Despite the slow news season and the RAID incident that luckily slowed us down only for a couple of days, I think we've made good progress in July.

First, Kim Hagen got cloud-init to work, even though it didn't make it to the mainline image, and WAAgent required for Azure is not working yet. Some more work, and VyOS will get a much wider cloud platform support. He's also working on Wireguard integration and it's expected to be merged into current soon.

The new VRRP CLI and IPv6 support is another big change, but it's got its own blog post, so I won't stop there and cover things that did not get their own blog posts instead.

IPsec and VTI

While I regard VTI as the most leaky abstraction ever created and always suggest using honest GRE/IPsec instead, I know many people don't really have any choice because their partners or service providers are using it. In older StrongSWAN versions it used to just work.

Updating StrongSWAN to the latest version had an unforeseen and very unpleasant side effect: VTI tunnels stopped working. A workaround in form of "install_routes = no" in /etc/strongswan.d/charon.conf was discovered, but it has an equally bad side effect: site to site tunnels stop working when it's applied.

The root cause of the problem is that for VTI tunnels to work, their traffic selectors have to be set to 0.0.0.0/0 for traffic to match the tunnel, even though actual routing decision is made according to netfilter marks. Unless route insertion is disabled entirely, StrongSWAN thus mistakenly inserts a default route through the VTI peer address, which makes all traffic routed to nowhere.

This is a hard problem without a workaround that is easy and effective. It's an architectural problem in the new StrongSWAN, according to our investigation of its source code and its developer responses, there is simply no way to control route insertion per peer.
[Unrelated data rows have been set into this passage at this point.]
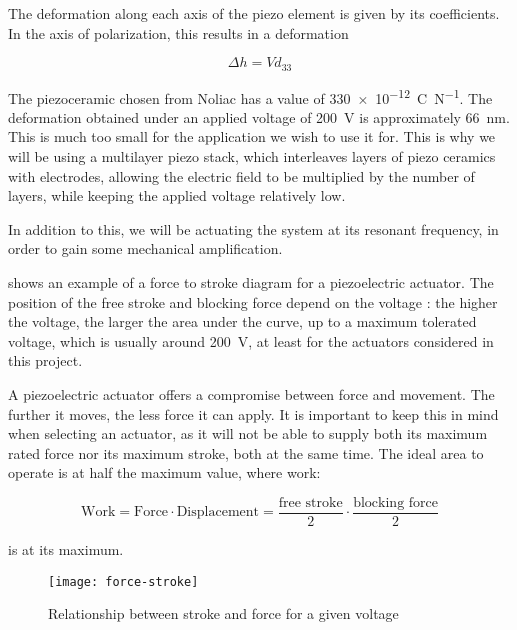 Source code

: The deformation along each axis of the piezo element is given by its
coefficients. In the axis of polarization, this results in a deformation

\begin{equation}
  \Delta h = V d_{33}
  \label{eq:delta-h}
\end{equation}

The piezoceramic chosen from Noliac has a value of
\SI[per-mode=fraction]{330e-12}{\coulomb\per\newton}. The deformation obtained
under an applied voltage of \SI{200}{\volt} is approximately
\SI{66}{\nano\metre}. This is much too small for the application we wish to use
it for. This is why we will be using a multilayer piezo stack, which interleaves
layers of piezo ceramics with electrodes, allowing the electric field to be
multiplied by the number of layers, while keeping the applied voltage relatively
low. 

In addition to this, we will be actuating the system at its resonant frequency,
in order to gain some mechanical amplification.

 shows an example of a force to stroke diagram for a
piezoelectric actuator. The position of the free stroke and blocking force
depend on the voltage : the higher the voltage, the larger the area under the
curve, up to a maximum tolerated voltage, which is usually around
\SI{200}{\volt}, at least for the actuators considered in this project.

A piezoelectric actuator offers a compromise between force and movement. The
further it moves, the less force it can apply. It is important to keep this in
mind when selecting an actuator, as it will not be able to supply both its
maximum rated force nor its maximum stroke, both at the same time. The ideal
area to operate is at half the maximum value, where work:

\begin{equation}
  \mathrm{Work = Force \cdot Displacement} = 
  \frac{\textrm{free stroke}}{2} \cdot \frac{\textrm{blocking force}}{2}
  \label{eq:work}
\end{equation}

is at its maximum.

\begin{figure}[h!]
  \begin{center}
    \texttt{[image: force-stroke]}
  \end{center}
  \caption{Relationship between stroke and force for a given voltage}
  \label{fig:force-stroke}
\end{figure}

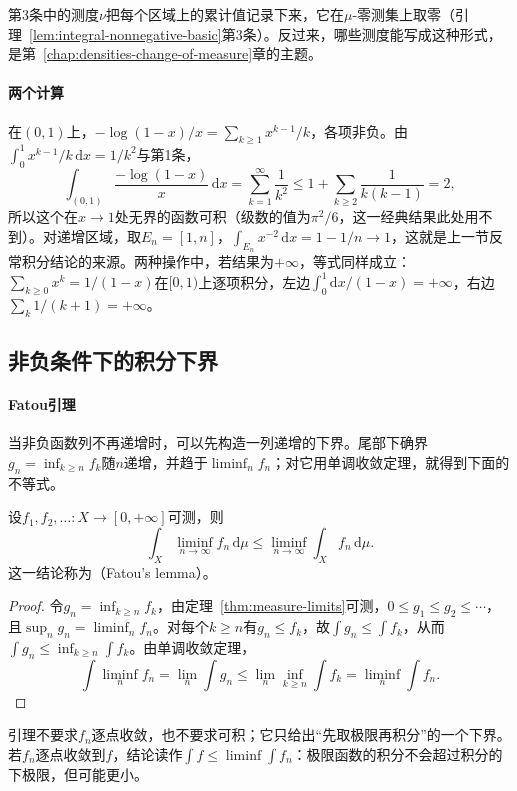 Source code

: 第3条中的测度$\nu$把每个区域上的累计值记录下来，它在$\mu$-零测集上取零（引理~\ref{lem:integral-nonnegative-basic}第3条）。反过来，哪些测度能写成这种形式，是第~\ref{chap:densities-change-of-measure}章的主题。

\paragraph{两个计算}
在$(0,1)$上，$-\log(1-x)/x=\sum_{k\ge1}x^{k-1}/k$，各项非负。由$\int_0^1x^{k-1}/k\,\mathrm dx=1/k^2$与第1条，
\[
 \int_{(0,1)}\frac{-\log(1-x)}x\,\mathrm dx=\sum_{k=1}^\infty\frac1{k^2}\le1+\sum_{k\ge2}\frac1{k(k-1)}=2,
\]
所以这个在$x\to1$处无界的函数可积（级数的值为$\pi^2/6$，这一经典结果此处用不到）。对递增区域，取$E_n=[1,n]$，$\int_{E_n}x^{-2}\,\mathrm dx=1-1/n\to1$，这就是上一节反常积分结论的来源。两种操作中，若结果为$+\infty$，等式同样成立：$\sum_{k\ge0}x^k=1/(1-x)$在$[0,1)$上逐项积分，左边$\int_0^1\mathrm dx/(1-x)=+\infty$，右边$\sum_k1/(k+1)=+\infty$。

\subsection{非负条件下的积分下界}
\label{sec:integral-limits-fatou}

\paragraph{Fatou引理}
当非负函数列不再递增时，可以先构造一列递增的下界。尾部下确界$g_n=\inf_{k\ge n}f_k$随$n$递增，并趋于$\liminf_nf_n$；对它用单调收敛定理，就得到下面的不等式。

\begin{lemma}[Fatou引理]
\label{lem:integral-fatou}
设$f_1,f_2,\dots:X\to[0,+\infty]$可测，则
\[
 \int_X\liminf_{n\to\infty}f_n\,\mathrm d\mu\le\liminf_{n\to\infty}\int_Xf_n\,\mathrm d\mu.
\]
这一结论称为（Fatou's lemma）。
\end{lemma}

\begin{proof}
令$g_n=\inf_{k\ge n}f_k$，由定理~\ref{thm:measure-limits}可测，$0\le g_1\le g_2\le\cdots$，且$\sup_ng_n=\liminf_nf_n$。对每个$k\ge n$有$g_n\le f_k$，故$\int g_n\le\int f_k$，从而$\int g_n\le\inf_{k\ge n}\int f_k$。由单调收敛定理，
\[
 \int\liminf_nf_n=\lim_n\int g_n\le\lim_n\inf_{k\ge n}\int f_k=\liminf_n\int f_n.
\]
\end{proof}

引理不要求$f_n$逐点收敛，也不要求可积；它只给出“先取极限再积分”的一个下界。若$f_n$逐点收敛到$f$，结论读作$\int f\le\liminf\int f_n$：极限函数的积分不会超过积分的下极限，但可能更小。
One developer responded to it with "why, site to site and VTI tunnels are never used on the same machine anyway" — yeah, people are reporting bugs just out of curiosity.

While there is no clean solution within StrongSWAN, this definitely has been a blocker for the release candidate. Reimplementing route insertion with an up/down script proved to be a hard problem since there are lots of cases to handle and complete information about the intended SA may not always be available to scripts. Switching to another IKE implementation seems like an attractive option, but needs a serious evaluation of the alternatives, and a complete rewrite of the IPsec config scripts — which is planned, but will take a while because the legacy scripts is an unmaintainable mess.

I think I've found a workable (even if far from perfect workaround) — instead of inserting missing routes, delete the bad routes. I've made a test setup and it seems to work reasonably well. The obvious issue is that it doesn't prevent bad things from happening, but rather undoes the damage, so there may still be a brief traffic disruption when VTI tunnels go up. Another problem is a possible race condition between StrongSWAN inserting routes and the script deleting them, though I haven't seen it in practice yet and I hope it doesn't exist. But, at least you can now use both VTI and site to site tunnels on the same machine.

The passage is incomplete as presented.